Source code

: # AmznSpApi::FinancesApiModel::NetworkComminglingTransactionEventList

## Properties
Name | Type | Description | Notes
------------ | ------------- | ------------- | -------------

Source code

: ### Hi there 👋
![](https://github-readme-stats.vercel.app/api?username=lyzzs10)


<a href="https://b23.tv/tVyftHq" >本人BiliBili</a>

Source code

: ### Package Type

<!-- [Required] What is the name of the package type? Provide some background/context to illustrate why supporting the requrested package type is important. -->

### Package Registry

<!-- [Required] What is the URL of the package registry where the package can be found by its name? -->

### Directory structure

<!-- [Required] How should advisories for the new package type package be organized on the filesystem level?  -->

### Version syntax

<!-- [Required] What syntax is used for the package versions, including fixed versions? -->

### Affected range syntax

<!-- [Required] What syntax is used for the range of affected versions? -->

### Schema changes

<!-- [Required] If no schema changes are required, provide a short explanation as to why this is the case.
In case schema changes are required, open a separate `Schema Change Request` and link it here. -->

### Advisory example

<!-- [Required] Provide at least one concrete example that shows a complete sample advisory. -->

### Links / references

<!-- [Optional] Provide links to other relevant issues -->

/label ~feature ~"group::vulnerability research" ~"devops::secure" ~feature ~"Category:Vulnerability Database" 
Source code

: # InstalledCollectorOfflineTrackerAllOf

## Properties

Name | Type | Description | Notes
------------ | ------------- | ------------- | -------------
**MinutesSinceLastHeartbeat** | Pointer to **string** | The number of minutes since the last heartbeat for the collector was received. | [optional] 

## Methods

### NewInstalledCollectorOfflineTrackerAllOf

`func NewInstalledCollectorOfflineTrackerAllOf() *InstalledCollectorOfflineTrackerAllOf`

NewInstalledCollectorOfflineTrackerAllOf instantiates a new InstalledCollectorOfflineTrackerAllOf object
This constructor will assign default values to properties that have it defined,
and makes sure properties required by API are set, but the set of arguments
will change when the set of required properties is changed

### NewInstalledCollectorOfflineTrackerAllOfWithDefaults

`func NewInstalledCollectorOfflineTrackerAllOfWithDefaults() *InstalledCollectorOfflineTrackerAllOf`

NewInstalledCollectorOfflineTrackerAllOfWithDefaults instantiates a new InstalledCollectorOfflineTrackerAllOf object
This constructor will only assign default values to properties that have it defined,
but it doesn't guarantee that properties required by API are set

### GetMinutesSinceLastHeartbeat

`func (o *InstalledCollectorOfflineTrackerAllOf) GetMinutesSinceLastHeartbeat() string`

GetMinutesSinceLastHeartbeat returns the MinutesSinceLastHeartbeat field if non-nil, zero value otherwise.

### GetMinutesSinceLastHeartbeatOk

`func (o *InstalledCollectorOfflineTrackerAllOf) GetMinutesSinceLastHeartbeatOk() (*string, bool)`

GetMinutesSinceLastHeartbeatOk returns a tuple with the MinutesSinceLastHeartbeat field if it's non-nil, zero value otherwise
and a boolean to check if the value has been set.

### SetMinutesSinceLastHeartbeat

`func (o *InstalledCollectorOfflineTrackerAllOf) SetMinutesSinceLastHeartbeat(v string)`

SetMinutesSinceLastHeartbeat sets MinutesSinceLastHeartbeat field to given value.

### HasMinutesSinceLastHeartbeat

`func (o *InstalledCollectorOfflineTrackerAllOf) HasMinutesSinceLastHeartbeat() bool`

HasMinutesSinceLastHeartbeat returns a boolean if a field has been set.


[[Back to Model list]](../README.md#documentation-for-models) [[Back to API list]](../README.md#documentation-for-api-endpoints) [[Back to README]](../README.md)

**Exercise:** Whenever a line in the entries above includes the word "returns", pull that line out.

**Output:**
GetMinutesSinceLastHeartbeat returns the MinutesSinceLastHeartbeat field if non-nil, zero value otherwise.
GetMinutesSinceLastHeartbeatOk returns a tuple with the MinutesSinceLastHeartbeat field if it's non-nil, zero value otherwise
HasMinutesSinceLastHeartbeat returns a boolean if a field has been set.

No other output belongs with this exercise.